-- Brief --
In the material below, find every line with "models" and pull it out.
__________________________________________________
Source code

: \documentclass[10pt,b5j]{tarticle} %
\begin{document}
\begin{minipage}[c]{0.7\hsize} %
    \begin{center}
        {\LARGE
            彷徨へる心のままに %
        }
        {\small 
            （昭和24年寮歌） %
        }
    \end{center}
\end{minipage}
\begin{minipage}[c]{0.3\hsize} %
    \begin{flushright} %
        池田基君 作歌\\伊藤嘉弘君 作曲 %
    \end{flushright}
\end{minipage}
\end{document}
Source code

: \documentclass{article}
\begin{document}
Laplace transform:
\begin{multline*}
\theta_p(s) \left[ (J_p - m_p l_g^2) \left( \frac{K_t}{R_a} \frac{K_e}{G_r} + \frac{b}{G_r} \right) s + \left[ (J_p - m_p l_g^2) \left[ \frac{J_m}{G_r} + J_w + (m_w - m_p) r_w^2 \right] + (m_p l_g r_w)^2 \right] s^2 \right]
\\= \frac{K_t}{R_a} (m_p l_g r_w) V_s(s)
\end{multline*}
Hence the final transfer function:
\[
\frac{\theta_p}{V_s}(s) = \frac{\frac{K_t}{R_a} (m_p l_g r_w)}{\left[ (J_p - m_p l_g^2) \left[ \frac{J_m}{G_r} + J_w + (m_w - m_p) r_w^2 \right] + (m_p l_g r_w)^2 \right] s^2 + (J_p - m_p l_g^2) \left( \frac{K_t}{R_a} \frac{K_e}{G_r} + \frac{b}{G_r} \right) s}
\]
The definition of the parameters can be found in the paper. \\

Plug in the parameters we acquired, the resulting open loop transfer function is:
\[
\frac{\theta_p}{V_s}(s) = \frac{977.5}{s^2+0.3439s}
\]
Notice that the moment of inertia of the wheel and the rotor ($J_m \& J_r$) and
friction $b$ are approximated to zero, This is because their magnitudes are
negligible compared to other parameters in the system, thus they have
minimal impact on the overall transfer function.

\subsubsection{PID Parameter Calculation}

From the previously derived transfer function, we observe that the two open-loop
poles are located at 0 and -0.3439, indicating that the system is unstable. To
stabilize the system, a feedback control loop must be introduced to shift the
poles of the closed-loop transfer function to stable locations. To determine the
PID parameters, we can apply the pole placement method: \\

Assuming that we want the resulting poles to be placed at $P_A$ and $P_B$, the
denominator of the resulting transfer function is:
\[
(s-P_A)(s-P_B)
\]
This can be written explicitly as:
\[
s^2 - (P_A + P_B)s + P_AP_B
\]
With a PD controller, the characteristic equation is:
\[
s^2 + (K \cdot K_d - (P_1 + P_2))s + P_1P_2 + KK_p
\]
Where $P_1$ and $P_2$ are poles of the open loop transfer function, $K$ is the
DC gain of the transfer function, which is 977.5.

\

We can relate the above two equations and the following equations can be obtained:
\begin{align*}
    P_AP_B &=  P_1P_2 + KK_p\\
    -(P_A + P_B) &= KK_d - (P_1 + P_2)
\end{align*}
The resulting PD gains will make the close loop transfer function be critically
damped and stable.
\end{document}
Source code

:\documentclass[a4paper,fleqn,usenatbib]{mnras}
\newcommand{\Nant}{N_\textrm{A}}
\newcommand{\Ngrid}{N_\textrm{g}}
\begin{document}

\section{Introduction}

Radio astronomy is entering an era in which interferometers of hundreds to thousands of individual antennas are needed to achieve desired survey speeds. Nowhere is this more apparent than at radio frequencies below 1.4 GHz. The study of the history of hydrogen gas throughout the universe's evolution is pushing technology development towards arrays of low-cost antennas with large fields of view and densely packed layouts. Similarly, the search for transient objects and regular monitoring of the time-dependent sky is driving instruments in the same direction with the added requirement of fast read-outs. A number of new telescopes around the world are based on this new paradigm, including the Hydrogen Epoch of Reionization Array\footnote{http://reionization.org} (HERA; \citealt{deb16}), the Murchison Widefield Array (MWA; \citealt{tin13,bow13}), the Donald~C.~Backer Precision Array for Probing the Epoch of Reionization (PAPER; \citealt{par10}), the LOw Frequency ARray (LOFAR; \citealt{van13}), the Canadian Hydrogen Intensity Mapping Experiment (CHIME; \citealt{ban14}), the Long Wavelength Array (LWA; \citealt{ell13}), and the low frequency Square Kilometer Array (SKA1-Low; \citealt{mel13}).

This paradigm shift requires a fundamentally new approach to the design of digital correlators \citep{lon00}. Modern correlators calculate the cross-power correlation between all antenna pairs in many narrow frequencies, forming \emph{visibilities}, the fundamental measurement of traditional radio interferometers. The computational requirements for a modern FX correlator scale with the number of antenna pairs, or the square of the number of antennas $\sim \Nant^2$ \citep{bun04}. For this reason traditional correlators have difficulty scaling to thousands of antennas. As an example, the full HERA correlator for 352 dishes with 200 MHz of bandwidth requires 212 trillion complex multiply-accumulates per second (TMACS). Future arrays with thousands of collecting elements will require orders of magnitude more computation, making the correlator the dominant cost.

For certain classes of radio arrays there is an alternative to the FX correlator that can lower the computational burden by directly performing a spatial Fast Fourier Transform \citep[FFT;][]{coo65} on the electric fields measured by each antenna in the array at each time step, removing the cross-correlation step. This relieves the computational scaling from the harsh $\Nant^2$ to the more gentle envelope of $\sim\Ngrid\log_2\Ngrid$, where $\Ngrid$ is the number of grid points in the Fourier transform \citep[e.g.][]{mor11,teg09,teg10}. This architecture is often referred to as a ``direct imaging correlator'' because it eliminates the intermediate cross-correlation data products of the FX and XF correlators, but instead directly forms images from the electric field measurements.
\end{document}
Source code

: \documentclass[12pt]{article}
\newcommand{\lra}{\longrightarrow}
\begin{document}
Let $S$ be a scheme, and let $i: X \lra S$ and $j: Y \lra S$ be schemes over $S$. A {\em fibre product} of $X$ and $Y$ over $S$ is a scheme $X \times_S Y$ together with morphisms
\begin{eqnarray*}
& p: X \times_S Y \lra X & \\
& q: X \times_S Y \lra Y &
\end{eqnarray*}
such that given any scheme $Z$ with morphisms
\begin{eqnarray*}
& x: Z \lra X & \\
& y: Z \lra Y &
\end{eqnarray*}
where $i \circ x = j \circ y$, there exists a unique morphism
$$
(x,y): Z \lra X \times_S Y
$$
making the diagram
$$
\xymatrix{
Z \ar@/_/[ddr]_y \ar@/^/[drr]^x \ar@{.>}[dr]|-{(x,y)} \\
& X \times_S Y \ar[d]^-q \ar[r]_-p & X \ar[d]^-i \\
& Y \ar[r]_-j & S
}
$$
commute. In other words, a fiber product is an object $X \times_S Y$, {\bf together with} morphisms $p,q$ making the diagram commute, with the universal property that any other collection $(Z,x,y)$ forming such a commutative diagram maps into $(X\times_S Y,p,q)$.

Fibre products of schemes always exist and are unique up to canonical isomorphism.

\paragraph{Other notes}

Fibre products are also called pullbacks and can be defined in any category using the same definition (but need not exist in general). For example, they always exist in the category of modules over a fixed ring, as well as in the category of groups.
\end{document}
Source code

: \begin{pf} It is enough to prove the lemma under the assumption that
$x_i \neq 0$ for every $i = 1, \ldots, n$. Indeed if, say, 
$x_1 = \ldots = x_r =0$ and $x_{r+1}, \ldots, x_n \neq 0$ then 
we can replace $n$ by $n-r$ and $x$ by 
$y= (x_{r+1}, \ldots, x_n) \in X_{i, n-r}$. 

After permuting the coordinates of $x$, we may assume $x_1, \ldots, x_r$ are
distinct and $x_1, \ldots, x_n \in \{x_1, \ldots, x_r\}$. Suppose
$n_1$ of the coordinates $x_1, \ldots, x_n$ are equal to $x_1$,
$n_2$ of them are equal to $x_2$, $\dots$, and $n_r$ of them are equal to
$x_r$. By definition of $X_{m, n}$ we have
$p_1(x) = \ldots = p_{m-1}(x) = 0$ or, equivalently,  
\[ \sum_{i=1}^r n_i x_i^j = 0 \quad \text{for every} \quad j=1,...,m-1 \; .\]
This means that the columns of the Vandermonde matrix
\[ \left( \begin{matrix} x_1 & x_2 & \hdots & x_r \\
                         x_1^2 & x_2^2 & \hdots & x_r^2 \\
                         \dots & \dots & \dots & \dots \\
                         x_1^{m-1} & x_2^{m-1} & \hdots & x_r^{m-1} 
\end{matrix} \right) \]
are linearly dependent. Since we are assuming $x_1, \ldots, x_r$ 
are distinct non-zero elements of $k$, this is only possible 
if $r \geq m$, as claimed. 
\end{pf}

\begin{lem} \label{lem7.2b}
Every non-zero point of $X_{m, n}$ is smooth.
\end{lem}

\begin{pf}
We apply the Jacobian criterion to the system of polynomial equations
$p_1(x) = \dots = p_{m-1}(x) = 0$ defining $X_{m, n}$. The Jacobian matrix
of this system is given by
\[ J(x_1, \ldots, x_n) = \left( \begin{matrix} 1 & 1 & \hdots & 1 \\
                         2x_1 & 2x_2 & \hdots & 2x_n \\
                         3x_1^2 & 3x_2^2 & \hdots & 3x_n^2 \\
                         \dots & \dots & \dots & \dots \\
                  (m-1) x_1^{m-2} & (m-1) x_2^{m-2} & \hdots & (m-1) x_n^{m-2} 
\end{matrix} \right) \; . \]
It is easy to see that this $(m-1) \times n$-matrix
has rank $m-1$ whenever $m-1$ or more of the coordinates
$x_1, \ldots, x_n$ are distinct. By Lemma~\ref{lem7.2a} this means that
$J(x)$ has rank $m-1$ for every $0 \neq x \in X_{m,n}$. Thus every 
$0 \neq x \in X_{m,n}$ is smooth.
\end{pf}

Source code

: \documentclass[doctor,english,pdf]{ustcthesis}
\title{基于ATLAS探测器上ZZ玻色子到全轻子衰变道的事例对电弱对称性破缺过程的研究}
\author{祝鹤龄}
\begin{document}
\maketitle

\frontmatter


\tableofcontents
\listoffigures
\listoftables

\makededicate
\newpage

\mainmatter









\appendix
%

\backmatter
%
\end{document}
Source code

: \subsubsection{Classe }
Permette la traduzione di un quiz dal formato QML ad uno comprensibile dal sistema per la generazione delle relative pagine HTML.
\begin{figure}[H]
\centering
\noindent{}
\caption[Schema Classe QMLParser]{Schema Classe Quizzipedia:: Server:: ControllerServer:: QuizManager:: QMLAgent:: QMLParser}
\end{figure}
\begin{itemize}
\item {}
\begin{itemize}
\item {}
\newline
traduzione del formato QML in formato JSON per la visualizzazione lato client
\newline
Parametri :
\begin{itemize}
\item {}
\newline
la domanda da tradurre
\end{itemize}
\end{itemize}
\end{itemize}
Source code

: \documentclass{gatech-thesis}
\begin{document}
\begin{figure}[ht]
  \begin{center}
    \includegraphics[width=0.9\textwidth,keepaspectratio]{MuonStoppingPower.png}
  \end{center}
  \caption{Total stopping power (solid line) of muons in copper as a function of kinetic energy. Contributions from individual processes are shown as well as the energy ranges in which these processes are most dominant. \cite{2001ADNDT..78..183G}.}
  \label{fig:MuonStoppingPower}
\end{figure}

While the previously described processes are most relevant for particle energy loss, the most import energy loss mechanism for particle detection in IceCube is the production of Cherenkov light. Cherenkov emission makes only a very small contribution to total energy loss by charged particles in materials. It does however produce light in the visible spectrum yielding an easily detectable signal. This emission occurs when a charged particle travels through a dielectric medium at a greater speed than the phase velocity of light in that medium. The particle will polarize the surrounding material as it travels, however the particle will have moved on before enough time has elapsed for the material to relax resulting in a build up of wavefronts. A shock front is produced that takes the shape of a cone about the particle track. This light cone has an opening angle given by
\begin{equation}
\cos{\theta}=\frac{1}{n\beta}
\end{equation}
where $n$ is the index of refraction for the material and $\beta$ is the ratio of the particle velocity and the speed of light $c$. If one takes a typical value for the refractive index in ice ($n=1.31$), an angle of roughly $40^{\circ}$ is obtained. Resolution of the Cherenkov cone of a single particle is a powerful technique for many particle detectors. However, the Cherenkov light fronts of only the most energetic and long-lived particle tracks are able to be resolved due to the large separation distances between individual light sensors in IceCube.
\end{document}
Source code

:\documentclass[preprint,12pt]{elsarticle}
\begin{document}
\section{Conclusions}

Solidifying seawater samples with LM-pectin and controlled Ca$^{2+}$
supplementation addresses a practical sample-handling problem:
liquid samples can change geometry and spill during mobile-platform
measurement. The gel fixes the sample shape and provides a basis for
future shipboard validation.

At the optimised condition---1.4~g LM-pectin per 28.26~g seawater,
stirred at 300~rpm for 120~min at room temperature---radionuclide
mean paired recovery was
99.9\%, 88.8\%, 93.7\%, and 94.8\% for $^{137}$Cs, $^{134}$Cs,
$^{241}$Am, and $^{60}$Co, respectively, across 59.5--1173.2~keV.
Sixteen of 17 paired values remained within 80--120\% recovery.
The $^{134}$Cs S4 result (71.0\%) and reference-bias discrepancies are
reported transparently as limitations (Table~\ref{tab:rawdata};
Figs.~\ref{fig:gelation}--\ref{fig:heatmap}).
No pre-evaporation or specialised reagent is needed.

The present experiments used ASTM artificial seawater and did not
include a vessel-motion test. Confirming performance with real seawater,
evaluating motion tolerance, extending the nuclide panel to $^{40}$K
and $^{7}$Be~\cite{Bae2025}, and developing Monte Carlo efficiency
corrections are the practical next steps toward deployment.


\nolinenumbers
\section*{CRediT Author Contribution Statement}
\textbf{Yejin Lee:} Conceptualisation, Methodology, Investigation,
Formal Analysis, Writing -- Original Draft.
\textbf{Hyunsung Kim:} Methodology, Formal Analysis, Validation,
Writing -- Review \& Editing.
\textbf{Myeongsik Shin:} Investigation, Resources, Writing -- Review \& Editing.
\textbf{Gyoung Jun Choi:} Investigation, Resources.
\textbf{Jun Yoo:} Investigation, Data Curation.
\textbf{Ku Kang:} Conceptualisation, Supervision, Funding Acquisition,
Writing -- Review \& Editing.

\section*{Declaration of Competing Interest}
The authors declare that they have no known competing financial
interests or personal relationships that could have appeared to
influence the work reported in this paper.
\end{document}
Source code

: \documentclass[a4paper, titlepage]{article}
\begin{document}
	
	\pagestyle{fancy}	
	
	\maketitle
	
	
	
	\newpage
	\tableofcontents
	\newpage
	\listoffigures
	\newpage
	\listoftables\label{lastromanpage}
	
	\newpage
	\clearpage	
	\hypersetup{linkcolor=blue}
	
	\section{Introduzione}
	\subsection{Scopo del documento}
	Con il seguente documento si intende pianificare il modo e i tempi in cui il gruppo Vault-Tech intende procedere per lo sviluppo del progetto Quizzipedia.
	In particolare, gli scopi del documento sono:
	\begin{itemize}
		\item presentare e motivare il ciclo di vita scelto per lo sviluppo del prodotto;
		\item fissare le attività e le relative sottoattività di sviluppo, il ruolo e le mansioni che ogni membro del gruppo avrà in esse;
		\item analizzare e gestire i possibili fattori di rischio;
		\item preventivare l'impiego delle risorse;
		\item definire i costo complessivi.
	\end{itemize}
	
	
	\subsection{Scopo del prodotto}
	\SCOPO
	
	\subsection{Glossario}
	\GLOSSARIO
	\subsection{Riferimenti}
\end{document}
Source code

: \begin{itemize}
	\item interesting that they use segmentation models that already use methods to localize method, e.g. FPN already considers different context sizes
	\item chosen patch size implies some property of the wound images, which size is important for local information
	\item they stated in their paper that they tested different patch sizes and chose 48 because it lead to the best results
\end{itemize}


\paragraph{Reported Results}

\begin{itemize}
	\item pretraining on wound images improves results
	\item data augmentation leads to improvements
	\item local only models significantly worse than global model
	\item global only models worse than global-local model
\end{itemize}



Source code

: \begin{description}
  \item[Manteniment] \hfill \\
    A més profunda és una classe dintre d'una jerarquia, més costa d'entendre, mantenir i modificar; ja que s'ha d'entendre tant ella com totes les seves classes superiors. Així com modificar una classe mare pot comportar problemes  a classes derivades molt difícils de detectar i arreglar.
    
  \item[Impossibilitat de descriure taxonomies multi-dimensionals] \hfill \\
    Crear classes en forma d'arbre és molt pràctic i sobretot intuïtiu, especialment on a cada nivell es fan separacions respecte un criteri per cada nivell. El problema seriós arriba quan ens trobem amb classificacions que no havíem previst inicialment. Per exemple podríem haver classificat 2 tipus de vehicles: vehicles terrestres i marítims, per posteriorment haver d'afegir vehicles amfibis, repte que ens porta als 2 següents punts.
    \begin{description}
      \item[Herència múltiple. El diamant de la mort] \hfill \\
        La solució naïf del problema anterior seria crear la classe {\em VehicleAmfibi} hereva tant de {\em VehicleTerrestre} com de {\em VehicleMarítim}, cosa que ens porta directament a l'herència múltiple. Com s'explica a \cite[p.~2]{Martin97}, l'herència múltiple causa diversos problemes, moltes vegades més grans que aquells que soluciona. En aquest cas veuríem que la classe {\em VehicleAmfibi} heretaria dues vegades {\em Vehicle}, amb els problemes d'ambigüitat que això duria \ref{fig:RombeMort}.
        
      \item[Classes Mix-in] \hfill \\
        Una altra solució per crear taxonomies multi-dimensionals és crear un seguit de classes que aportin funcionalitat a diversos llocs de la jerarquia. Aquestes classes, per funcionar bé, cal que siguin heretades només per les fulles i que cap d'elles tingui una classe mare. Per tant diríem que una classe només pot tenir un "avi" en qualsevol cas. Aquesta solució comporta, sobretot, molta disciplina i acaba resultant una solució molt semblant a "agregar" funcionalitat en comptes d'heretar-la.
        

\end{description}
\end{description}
__________________________________________________
-- Reply to the task --
	\item interesting that they use segmentation models that already use methods to localize method, e.g. FPN already considers different context sizes
	\item local only models significantly worse than global model
	\item global only models worse than global-local model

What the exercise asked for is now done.